Rosebay Willow herb loves burned ground, and I’m thinking of the Glen burnings, that ritual for generations of Northside boys, to set light to the gorse – I believe in celebration of the sun, as the first glimmer of warmth awakens the radiant yellow flowers, letting off their heady scent and their promise of summer. Much as i appreciate this innate feeling for fire I was saddened by the casual burnings of last year, seeing the blackened and destroyed stumps on great cloaks of charred earth, on the edges the still intact but ashen bushes prickly still, but dead. Last year the gorse kept its flowers for the whole of the winter, by the time spring came round this year they seemed to have exhausted themselves and we got no real show of the fiery gold of the Gorse in 2021.

Now I see clearly the interactions of human and plant behavior, all that burning prepares the ground for a bounty of Willow herb; this year I worry about the scant burnings, and the profusion of bracken that engulfs the Glen Valley’s slopes.
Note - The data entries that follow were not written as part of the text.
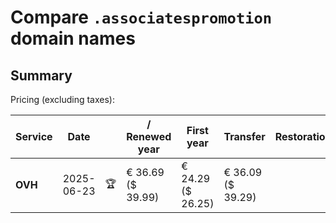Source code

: # Compare `.associatespromotion` domain names

## Summary

Pricing (excluding taxes):

| Service | Date |  | / Renewed year | First year | Transfer | Restoration |
|--|--|--|--|--|--|--|
| **OVH** | 2025-06-23 | 🏆 | € 36.69<br>($ 39.99) | € 24.29<br>($ 26.25) | € 36.09<br>($ 39.29) |  |
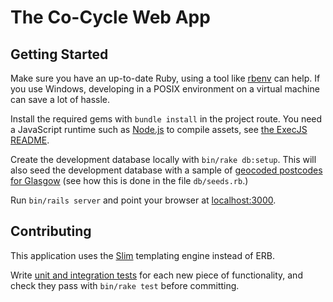 The Co-Cycle Web App
====================

Getting Started
---------------

Make sure you have an up-to-date Ruby, using a tool like [rbenv](https://github.com/sstephenson/rbenv/) can help.  If you use Windows, developing in a POSIX environment on a virtual machine can save a lot of hassle.

Install the required gems with `bundle install` in the project route.  You need a JavaScript runtime such as [Node.js](http://nodejs.org) to compile assets, see [the ExecJS README](https://github.com/sstephenson/execjs#readme).

Create the development database locally with `bin/rake db:setup`.  This will also seed the development database with a sample of [geocoded postcodes for Glasgow](http://dashboard.glasgow.gov.uk/ckanstore/files/2014-03-03T20%3A36%3A53.752Z/glasgow-postcodes-geocoded.csv) (see how this is done in the file `db/seeds.rb`.)

Run `bin/rails server` and point your browser at [localhost:3000](http://localhost:3000).

Contributing
------------

This application uses the [Slim](http://slim-lang.com) templating engine instead of ERB.

Write [unit and integration tests](http://docs.seattlerb.org/minitest/) for each new piece of functionality, and check they pass with `bin/rake test` before committing.
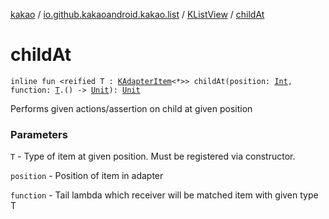 [kakao](../../index.md) / [io.github.kakaoandroid.kakao.list](../index.md) / [KListView](index.md) / [childAt](./child-at.md)

# childAt

`inline fun <reified T : `[`KAdapterItem`](../-k-adapter-item/index.md)`<*>> childAt(position: `[`Int`](https://kotlinlang.org/api/latest/jvm/stdlib/kotlin/-int/index.html)`, function: `[`T`](child-at.md#T)`.() -> `[`Unit`](https://kotlinlang.org/api/latest/jvm/stdlib/kotlin/-unit/index.html)`): `[`Unit`](https://kotlinlang.org/api/latest/jvm/stdlib/kotlin/-unit/index.html)

Performs given actions/assertion on child at given position

### Parameters

`T` - Type of item at given position. Must be registered via constructor.

`position` - Position of item in adapter

`function` - Tail lambda which receiver will be matched item with given type T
What will next year bring? I wonder.

I find that Ivan Chai or Koporye had been very much appreciated across the UK before the East India Tea company discredited it and pushed it out of popular consumption and living memory.

A wonderful post by a fellow willow herb lover – Rosebay Willow herb jelly anybody?
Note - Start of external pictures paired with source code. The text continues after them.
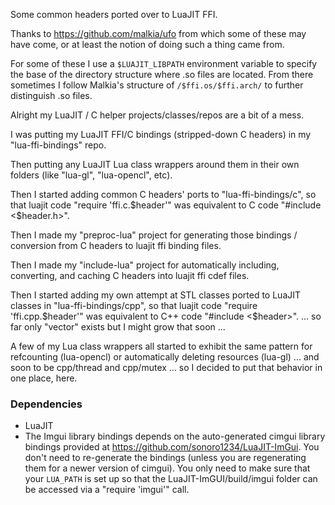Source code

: Some common headers ported over to LuaJIT FFI.

Thanks to https://github.com/malkia/ufo from which some of these may have come, or at least the notion of doing such a thing came from.

For some of these I use a `$LUAJIT_LIBPATH` environment variable to specify the base of the directory structure where .so files are located.
From there sometimes I follow Malkia's structure of `/$ffi.os/$ffi.arch/` to further distinguish .so files.



Alright my LuaJIT / C helper projects/classes/repos are a bit of a mess.

I was putting my LuaJIT FFI/C bindings (stripped-down C headers) in my "lua-ffi-bindings" repo.

Then putting any LuaJIT Lua class wrappers around them in their own folders (like "lua-gl", "lua-opencl", etc).

Then I started adding common C headers' ports to "lua-ffi-bindings/c", 
so that luajit code "require 'ffi.c.$header'" was equivalent to C code "#include <$header.h>".

Then I made my "preproc-lua" project for generating those bindings / conversion from C headers to luajit ffi binding files.

Then I made my "include-lua" project for automatically including, converting, and caching C headers into luajit ffi cdef files.

Then I started adding my own attempt at STL classes ported to LuaJIT classes in "lua-ffi-bindings/cpp",
so that luajit code "require 'ffi.cpp.$header'" was equivalent to C++ code "#include <$header>".
... so far only "vector" exists but I might grow that soon ...


A few of my Lua class wrappers all started to exhibit the same pattern for refcounting (lua-opencl) or automatically deleting resources (lua-gl) ...
and soon to be cpp/thread and cpp/mutex ...
so I decided to put that behavior in one place, here.



### Dependencies

- LuaJIT
- The Imgui library bindings depends on the auto-generated cimgui library bindings provided at https://github.com/sonoro1234/LuaJIT-ImGui.  You don't need to re-generate the bindings (unless you are regenerating them for a newer version of cimgui).  You only need to make sure that your `LUA_PATH` is set up so that the LuaJIT-ImGUI/build/imgui folder can be accessed via a "require 'imgui'" call.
Nettles and time Wednesday 25.08.2021

On the June bank holiday, after a couple of days in delirium I was admitted to the Mercy hospital with cellulitis from nettle stings and pond water, my lower leg was twice it’s normal girth, I could barely see my toes. Working with nettle fibres was a way of getting the connection back after the hiatus.

NETTLES and TIME

I have begun again with the task of extracting the fibres from the nettle.

Rumplestiltskin comes to mind

First one softens the stalk, pounding gently with stone or other blunt object

Then one splits open the stalk

The nettle kindly likes to separate into a few long strips, often about four sections

Pull a strip away

Next one extracts the pith the woody hull from inside that is not fibrous

You bend back the bark and crack the pith then you can remove it in inch long segments, here it is tempting to think this is useful fibre but it is not.
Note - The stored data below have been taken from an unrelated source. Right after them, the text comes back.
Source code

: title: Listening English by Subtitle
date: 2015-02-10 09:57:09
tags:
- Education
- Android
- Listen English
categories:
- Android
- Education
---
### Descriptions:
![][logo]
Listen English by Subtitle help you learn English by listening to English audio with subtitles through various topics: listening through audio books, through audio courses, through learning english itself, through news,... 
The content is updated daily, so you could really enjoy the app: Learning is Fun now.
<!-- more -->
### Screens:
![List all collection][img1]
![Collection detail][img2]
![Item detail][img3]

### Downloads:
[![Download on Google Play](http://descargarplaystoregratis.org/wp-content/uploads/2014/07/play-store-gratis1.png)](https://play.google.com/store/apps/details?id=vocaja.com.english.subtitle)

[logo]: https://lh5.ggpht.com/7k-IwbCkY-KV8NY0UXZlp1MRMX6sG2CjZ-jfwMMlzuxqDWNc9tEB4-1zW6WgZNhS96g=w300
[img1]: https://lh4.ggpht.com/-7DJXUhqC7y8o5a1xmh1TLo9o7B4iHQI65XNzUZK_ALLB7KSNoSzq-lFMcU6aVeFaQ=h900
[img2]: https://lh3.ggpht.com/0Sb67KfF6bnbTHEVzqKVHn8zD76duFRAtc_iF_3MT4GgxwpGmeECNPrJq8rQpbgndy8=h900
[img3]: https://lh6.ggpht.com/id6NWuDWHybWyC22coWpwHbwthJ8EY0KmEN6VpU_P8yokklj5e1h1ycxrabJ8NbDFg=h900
Then you have long strips of green bark, the bark is fibrous but tough

On the inside of the bark are the fine nettle fibres, they are white or palest of green

Best to dry the fibres now to allow for shrinkage, a couple of hours will do

Then soak, for a while, short or long, if longer than a day change the water every once in a while

i am not sure what comes out in the water, it could be good stuff I have read that the venomous formic acid in nettles is good some how in textiles (will get back on this one) so best not to oversoak

Soaking swells up the inner fibres, it makes them easier to see and easier to pull away from the bark, still it’s a long process

I am outdoors in the late summer sun and so I lay the fibres out on the bare skin of my thigh, they stick to my skin, holding them in place in the breeze till they dry and want to fly away

A rhythm builds this way.

Some fibres still have bark attached, the good ones are fine as grandmother’s hair

I twist the fibres

I twist them again

This stops time

The rate of production is too slow to be significant on any grand scale

Making strands

Making twine

I will not be adding much to the things of the world in this way

Time expands internally, takes on another dimension

Stills the world outside

I am in touch

The ancestors are around

How else would the girl in the story have conjured the name of that taskmaster goblin

*Formic acid produced by nettles improves the fastness of colours in dying processes with natural materials. It also improves the wicking quality (absorbancy) of vegetable textiles. Info found in report below:

http://www.orientjchem.org/vol32no2/a-study-on-modal-fabric-using-formic-acid-treatment-for-ks-sem-and-fourier-transform-infrared-spectroscopy/

Formic acid takes its name from the ant that uses it in its sting.